Chu Xi menepuk bahu si gendut dan si kurus, “Kalian bekerja dengan baik, matras penyelamat datang tepat waktu.”

Si gendut dan si kurus saling pandang dan tersenyum, entah mengapa, tiba-tiba ada rasa malu yang muncul di hati mereka.

“Kakak, tapi di luar sana beredar kabar bahwa kau melecehkan Dewa Lu dan akhirnya dilempar dari gedung…” Si kurus menggaruk kepala, mengingatkan dengan baik hati.

Chu Xi berdeham pelan, lantas melambaikan tangan dengan sikap heroik, “Gosip tidak perlu dipercaya.
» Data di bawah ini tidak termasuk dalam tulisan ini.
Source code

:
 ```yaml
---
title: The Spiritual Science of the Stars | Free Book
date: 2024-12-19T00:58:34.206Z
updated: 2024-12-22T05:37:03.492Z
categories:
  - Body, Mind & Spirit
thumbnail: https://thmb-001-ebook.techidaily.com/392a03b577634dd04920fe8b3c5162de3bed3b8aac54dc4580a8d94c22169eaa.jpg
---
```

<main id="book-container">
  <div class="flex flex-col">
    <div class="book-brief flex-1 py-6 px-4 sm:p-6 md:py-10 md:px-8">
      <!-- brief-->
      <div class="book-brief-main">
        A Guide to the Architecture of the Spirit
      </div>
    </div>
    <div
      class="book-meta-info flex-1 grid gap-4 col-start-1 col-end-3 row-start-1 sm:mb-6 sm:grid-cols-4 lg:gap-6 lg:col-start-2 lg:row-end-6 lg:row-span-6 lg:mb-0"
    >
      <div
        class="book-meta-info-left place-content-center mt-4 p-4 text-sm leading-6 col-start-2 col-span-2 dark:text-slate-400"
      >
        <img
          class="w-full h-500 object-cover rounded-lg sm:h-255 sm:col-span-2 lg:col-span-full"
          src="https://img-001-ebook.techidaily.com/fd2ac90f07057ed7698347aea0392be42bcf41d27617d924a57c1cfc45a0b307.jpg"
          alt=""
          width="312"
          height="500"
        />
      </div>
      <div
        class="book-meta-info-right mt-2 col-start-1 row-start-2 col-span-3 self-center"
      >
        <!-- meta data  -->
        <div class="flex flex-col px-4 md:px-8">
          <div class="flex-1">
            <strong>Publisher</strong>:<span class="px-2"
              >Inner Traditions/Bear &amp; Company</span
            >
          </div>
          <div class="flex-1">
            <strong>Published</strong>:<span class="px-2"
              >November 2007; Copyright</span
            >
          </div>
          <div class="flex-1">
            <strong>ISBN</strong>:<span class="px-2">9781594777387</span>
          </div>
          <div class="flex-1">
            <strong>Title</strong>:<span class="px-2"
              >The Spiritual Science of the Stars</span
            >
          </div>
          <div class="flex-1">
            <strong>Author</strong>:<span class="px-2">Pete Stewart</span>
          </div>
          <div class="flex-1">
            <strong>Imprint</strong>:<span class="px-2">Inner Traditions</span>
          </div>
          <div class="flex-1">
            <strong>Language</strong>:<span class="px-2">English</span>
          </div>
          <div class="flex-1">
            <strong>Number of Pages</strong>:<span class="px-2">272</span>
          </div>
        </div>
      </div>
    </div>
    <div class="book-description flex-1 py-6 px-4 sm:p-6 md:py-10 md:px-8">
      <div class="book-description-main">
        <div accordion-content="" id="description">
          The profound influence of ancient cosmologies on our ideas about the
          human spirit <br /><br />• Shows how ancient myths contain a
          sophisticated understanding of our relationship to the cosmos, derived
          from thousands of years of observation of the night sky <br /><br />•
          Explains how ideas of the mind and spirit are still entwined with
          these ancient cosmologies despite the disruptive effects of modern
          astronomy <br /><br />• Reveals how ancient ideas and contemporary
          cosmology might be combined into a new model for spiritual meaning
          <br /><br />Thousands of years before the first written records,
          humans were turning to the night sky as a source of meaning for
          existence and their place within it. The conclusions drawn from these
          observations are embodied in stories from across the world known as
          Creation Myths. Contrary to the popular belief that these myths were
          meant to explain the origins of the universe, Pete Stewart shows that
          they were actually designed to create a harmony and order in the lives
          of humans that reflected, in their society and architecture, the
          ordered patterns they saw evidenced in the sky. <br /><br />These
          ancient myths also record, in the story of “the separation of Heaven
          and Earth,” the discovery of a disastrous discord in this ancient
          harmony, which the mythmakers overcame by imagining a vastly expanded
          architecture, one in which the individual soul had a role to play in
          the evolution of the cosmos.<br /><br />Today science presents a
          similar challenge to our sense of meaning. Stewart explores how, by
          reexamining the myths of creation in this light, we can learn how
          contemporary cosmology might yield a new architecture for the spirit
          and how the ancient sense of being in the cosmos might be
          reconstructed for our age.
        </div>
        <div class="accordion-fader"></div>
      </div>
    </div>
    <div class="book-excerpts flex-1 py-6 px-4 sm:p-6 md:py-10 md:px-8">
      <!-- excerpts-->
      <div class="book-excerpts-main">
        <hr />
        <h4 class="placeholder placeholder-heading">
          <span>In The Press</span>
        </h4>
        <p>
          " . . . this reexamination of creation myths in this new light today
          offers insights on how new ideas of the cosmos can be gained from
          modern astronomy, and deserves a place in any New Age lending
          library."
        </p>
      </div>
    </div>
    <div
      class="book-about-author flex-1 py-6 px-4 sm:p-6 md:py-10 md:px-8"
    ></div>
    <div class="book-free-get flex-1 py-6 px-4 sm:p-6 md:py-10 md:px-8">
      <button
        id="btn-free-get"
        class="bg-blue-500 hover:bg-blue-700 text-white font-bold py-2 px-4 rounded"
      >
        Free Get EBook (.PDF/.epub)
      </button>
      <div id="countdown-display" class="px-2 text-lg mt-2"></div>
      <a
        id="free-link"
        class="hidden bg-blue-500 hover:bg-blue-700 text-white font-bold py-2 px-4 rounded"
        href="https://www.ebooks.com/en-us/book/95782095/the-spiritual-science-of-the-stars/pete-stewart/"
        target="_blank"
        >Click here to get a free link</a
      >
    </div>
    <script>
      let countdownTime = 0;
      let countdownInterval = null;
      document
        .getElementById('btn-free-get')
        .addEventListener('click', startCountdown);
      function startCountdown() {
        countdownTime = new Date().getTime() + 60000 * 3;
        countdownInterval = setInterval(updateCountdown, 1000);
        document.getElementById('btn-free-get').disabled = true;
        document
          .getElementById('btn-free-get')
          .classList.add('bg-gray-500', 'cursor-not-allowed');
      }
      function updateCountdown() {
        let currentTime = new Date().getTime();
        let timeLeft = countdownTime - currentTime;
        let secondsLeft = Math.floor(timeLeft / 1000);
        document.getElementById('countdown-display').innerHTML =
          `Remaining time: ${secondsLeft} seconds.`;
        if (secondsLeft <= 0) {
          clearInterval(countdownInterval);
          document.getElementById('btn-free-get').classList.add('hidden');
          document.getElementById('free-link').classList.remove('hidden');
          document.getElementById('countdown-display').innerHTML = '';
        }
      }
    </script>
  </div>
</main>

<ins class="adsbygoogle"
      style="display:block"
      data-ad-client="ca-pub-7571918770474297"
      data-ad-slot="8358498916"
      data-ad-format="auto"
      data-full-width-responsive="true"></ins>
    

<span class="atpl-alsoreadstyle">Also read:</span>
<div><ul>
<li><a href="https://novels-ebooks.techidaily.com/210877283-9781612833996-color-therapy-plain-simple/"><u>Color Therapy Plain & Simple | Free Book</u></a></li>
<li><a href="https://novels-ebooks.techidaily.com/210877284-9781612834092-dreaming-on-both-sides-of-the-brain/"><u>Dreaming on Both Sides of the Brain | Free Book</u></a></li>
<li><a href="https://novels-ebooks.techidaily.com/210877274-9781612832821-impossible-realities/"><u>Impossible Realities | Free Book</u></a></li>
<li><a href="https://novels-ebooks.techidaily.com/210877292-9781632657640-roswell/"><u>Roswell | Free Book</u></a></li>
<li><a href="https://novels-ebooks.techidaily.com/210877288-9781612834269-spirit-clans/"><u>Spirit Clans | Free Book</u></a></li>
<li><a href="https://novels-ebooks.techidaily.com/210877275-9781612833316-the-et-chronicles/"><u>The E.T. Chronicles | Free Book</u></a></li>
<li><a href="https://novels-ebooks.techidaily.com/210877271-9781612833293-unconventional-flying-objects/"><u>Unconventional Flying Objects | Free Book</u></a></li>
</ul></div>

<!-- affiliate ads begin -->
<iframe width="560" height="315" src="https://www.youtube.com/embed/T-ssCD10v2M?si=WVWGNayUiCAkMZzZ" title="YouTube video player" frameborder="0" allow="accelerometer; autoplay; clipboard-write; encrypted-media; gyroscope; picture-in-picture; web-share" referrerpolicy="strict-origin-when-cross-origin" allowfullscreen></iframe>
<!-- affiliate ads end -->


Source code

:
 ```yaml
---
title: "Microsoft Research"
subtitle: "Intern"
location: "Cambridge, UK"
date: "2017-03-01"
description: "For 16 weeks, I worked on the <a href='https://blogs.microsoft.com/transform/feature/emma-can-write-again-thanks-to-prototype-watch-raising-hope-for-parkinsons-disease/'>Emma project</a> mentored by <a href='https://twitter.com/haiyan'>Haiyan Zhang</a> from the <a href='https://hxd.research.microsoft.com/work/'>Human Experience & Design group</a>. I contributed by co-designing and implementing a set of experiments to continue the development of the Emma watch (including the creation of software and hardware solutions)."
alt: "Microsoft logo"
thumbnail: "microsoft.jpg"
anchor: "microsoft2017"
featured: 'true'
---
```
Tapi sekarang, masih ada satu hal lagi yang harus kalian lakukan.”

Mata si gendut dan si kurus langsung berbinar, serempak berkata, “Kakak, silakan perintah, kami pasti jalankan!”

Chu Xi tersenyum manis, mengeluarkan ponsel perak dari saku, lalu menampilkan senyum licik, “Aku di sini punya foto-foto terbaru Dingin Lu, baru saja diambil. Kalian cetak fotonya, edit dan percantik—hmm, lebih bagus lagi kalau semua pakaiannya dihapus. Foto dengan pakaian dijual satu juta selembar, tanpa pakaian lima juta selembar. Satu album foto diskon dua puluh juta.”

Lu Zuo Yu berani memanfaatkan nilai dirinya, maka sebagai balasan, Chu Xi tentu juga harus membalas budi.

Tadi saat negosiasi, Chu Xi diam-diam sudah mengambil banyak foto ‘indah’ Lu Zuo Yu.

Si gendut dan si kurus melongo, kenapa kakak menunjukkan senyum pebisnis licik seperti itu?

Menjual foto pribadi Dewa Lu, lagi pula sudah diedit?

“Tenang saja, jika Dingin Lu mencari masalah, aku yang tanggung.” Chu Xi merapikan rambutnya, “Uang hasil penjualan, aku ambil lima puluh persen, sisanya kalian bagi dua.”

Sekarang, dia memang sangat butuh uang.

Sebenarnya, di dunia ini awalnya tak ada jalan untuk cari uang, tapi setelah Chu Xi datang, jalannya pun muncul.

“Baiklah, aku dan si kurus akan segera mengurusnya!” Lemak di wajah si gendut berguncang saat ia bicara, mengikuti kakak dengan masa depan cerah, hari baik pasti menanti.

Chu Xi membayangkan tiap gadis di sekolah masing-masing memegang satu album foto Lu Zuo Yu, tersenyum puas.

Lalu membayangkan wajah Dingin Lu yang kelam dan hitam, Chu Xi pun tertawa lebih lebar.

*

Sore hari, setelah pulang sekolah.

Pengurus Ou mengangkat tubuhnya yang penuh lemak, berjalan tergopoh-gopoh mendekat, “Tuan muda, hari ini Anda buat masalah lagi?”

Wajah tampan Chu Xi tampak polos, “Tidak.”

Pengurus Ou mengerutkan kening, wajah tuanya menunjukkan kekhawatiran.

Sejak pagi ia sudah mendengar kabar bahwa seseorang akan datang menginspeksi sekolah.

Tak lama kemudian, tersebar berita Chu Xi dilempar dari lantai lima oleh Dewa Lu…

Namun melihat Chu Xi sekarang baik-baik saja, pengurus Ou akhirnya merasa lega.

“Tuan muda, sebaiknya Anda jangan terlalu dekat dengan orang itu, susah dihadapi.” Pengurus Ou membuka pintu mobil, melihat Chu Xi masuk seperti seekor ikan.

Chu Xi memutar leher, mengangguk tanpa perhatian, dalam hati memikirkan bahwa foto-foto Dingin Lu pasti bisa laku mahal.

Begitu sampai di vila kecil, sudah terlihat bayangan Chu Zheng Hao sejak awal.

Pria paruh baya itu mengenakan jas hitam, mondar-mandir di halaman, tubuhnya agak bungkuk, tapi semangatnya tampak lebih baik.

“Ayah.” Chu Xi merapikan ujung bajunya dan berjalan mendekat.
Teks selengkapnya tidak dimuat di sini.